> **Task instructions**
All of the records that follow need to be copied word for word, without the pictures.
══ Task data
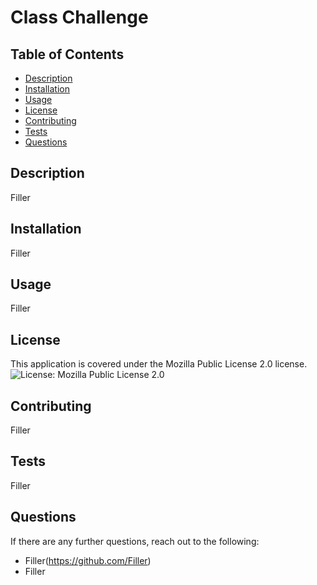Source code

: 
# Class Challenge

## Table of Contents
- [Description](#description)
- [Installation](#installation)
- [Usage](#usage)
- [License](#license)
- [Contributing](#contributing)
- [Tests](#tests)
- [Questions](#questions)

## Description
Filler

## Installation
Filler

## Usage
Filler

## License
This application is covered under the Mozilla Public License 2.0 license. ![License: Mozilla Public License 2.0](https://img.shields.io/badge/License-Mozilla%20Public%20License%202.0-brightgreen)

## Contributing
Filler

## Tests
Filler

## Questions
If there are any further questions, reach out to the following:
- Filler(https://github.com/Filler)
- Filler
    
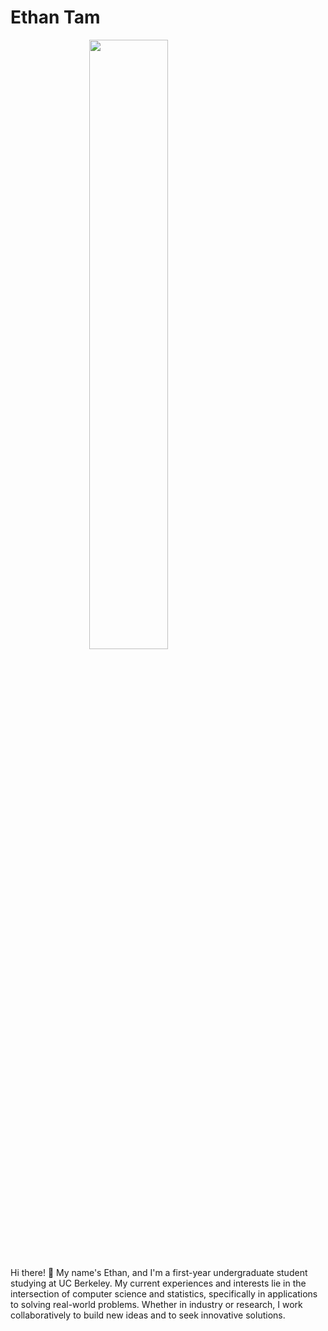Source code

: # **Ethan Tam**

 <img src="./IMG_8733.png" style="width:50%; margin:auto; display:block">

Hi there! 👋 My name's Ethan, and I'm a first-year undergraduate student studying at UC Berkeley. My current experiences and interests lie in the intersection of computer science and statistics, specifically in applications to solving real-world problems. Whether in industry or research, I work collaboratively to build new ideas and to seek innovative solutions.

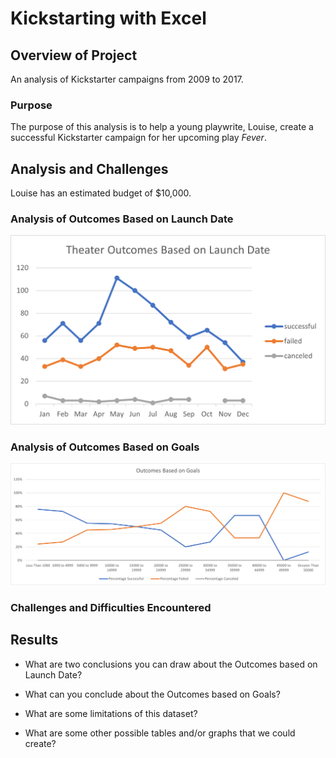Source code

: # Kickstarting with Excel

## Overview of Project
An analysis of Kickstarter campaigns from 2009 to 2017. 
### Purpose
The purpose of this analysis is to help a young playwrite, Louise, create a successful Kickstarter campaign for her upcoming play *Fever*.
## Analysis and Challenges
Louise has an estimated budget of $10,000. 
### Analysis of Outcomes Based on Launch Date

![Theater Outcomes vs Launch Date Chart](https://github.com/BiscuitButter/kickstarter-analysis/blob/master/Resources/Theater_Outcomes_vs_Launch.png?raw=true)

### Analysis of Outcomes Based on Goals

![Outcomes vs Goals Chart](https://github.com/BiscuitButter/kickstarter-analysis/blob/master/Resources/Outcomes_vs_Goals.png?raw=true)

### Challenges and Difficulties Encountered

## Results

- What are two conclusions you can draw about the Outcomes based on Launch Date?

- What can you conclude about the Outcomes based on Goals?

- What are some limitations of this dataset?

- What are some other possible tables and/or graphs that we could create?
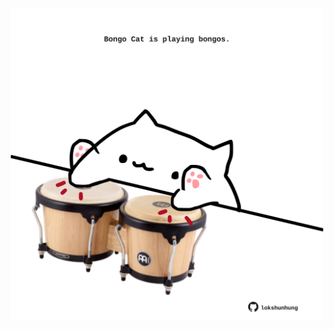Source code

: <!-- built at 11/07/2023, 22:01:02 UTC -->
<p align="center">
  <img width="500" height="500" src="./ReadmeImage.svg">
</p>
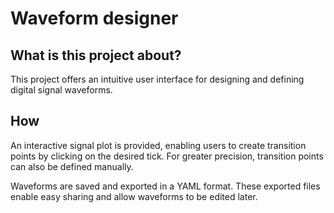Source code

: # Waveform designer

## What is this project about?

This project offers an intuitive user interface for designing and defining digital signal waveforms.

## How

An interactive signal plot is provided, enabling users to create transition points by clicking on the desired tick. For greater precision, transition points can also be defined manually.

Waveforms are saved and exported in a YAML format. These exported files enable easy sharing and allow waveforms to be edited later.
════
> **Answer to this task**
Source code

: 
# Class Challenge

## Table of Contents
- [Description](#description)
- [Installation](#installation)
- [Usage](#usage)
- [License](#license)
- [Contributing](#contributing)
- [Tests](#tests)
- [Questions](#questions)

## Description
Filler

## Installation
Filler

## Usage
Filler

## License
This application is covered under the Mozilla Public License 2.0 license. ![License: Mozilla Public License 2.0](https://img.shields.io/badge/License-Mozilla%20Public%20License%202.0-brightgreen)

## Contributing
Filler

## Tests
Filler

## Questions
If there are any further questions, reach out to the following:
- Filler(https://github.com/Filler)
- Filler
    
Source code

: # **Ethan Tam**

 <img src="./IMG_8733.png" style="width:50%; margin:auto; display:block">

Hi there! 👋 My name's Ethan, and I'm a first-year undergraduate student studying at UC Berkeley. My current experiences and interests lie in the intersection of computer science and statistics, specifically in applications to solving real-world problems. Whether in industry or research, I work collaboratively to build new ideas and to seek innovative solutions.

Source code

: # Kickstarting with Excel

## Overview of Project
An analysis of Kickstarter campaigns from 2009 to 2017. 
### Purpose
The purpose of this analysis is to help a young playwrite, Louise, create a successful Kickstarter campaign for her upcoming play *Fever*.
## Analysis and Challenges
Louise has an estimated budget of $10,000. 
### Analysis of Outcomes Based on Launch Date

![Theater Outcomes vs Launch Date Chart](https://github.com/BiscuitButter/kickstarter-analysis/blob/master/Resources/Theater_Outcomes_vs_Launch.png?raw=true)

### Analysis of Outcomes Based on Goals

![Outcomes vs Goals Chart](https://github.com/BiscuitButter/kickstarter-analysis/blob/master/Resources/Outcomes_vs_Goals.png?raw=true)

### Challenges and Difficulties Encountered

## Results

- What are two conclusions you can draw about the Outcomes based on Launch Date?

- What can you conclude about the Outcomes based on Goals?

- What are some limitations of this dataset?

- What are some other possible tables and/or graphs that we could create?
Source code

: <!-- built at 11/07/2023, 22:01:02 UTC -->
<p align="center">
  <img width="500" height="500" src="./ReadmeImage.svg">
</p>
Source code

: # Waveform designer

## What is this project about?

This project offers an intuitive user interface for designing and defining digital signal waveforms.

## How

An interactive signal plot is provided, enabling users to create transition points by clicking on the desired tick. For greater precision, transition points can also be defined manually.

Waveforms are saved and exported in a YAML format. These exported files enable easy sharing and allow waveforms to be edited later.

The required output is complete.